Work instruction: Only lines holding the word "cannot" are needed; copy each of them from the material.

Record excerpts:
_ _ _ _ _

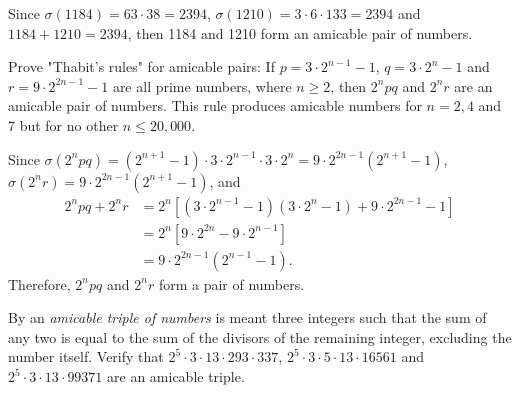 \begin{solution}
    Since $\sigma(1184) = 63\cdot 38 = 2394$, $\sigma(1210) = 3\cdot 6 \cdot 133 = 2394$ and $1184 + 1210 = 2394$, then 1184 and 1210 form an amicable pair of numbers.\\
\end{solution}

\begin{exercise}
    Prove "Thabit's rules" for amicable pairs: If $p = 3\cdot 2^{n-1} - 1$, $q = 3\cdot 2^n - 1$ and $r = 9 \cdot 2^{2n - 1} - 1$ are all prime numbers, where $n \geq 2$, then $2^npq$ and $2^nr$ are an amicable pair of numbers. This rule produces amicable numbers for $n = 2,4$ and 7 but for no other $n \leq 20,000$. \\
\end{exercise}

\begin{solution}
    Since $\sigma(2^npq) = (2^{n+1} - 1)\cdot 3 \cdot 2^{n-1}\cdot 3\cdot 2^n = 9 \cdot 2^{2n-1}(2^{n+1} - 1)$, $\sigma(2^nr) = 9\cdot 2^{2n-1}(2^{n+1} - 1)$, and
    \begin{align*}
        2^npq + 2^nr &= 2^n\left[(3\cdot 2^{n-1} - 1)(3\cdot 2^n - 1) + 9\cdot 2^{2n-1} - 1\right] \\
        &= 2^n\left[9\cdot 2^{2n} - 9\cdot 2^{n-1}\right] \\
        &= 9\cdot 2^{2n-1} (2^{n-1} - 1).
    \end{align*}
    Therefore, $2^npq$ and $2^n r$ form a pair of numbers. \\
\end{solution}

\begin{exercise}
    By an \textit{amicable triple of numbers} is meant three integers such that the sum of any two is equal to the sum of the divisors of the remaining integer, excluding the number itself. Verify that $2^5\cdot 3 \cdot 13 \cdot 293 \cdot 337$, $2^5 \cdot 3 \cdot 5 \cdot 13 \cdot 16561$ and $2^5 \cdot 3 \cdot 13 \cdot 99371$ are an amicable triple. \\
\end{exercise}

_ _ _ _ _

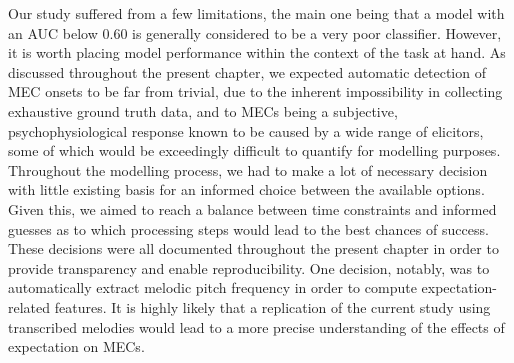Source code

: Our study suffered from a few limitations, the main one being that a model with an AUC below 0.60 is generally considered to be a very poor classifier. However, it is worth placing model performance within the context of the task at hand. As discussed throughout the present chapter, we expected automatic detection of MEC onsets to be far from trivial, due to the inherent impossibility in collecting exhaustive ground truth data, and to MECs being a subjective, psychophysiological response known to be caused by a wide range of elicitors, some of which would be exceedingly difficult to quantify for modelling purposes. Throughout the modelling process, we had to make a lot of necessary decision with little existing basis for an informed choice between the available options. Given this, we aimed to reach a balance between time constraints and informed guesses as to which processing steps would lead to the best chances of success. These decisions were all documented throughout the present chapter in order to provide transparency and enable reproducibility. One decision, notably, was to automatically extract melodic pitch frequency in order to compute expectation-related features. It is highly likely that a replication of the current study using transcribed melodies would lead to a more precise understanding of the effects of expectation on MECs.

_ _ _ _ _

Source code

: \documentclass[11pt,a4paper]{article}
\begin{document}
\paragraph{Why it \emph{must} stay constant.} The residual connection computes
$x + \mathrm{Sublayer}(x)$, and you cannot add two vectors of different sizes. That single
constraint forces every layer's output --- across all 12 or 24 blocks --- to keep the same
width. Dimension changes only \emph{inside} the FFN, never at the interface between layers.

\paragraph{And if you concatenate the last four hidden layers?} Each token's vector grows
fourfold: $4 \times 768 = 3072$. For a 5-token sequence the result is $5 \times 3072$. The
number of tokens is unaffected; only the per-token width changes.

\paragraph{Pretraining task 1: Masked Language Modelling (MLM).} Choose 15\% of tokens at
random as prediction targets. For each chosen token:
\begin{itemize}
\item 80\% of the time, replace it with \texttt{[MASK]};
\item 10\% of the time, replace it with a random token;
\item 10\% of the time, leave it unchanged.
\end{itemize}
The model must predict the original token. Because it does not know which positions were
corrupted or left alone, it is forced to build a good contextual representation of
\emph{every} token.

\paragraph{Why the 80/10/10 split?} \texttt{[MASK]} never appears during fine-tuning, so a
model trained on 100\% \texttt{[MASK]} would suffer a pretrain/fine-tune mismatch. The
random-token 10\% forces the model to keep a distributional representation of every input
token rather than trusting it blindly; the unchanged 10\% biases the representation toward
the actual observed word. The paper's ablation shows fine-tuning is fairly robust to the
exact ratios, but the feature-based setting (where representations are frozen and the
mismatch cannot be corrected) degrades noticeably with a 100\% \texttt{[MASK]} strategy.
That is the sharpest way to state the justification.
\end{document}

_ _ _ _ _

Exercise output:
$x + \mathrm{Sublayer}(x)$, and you cannot add two vectors of different sizes. That single
mismatch cannot be corrected) degrades noticeably with a 100\% \texttt{[MASK]} strategy.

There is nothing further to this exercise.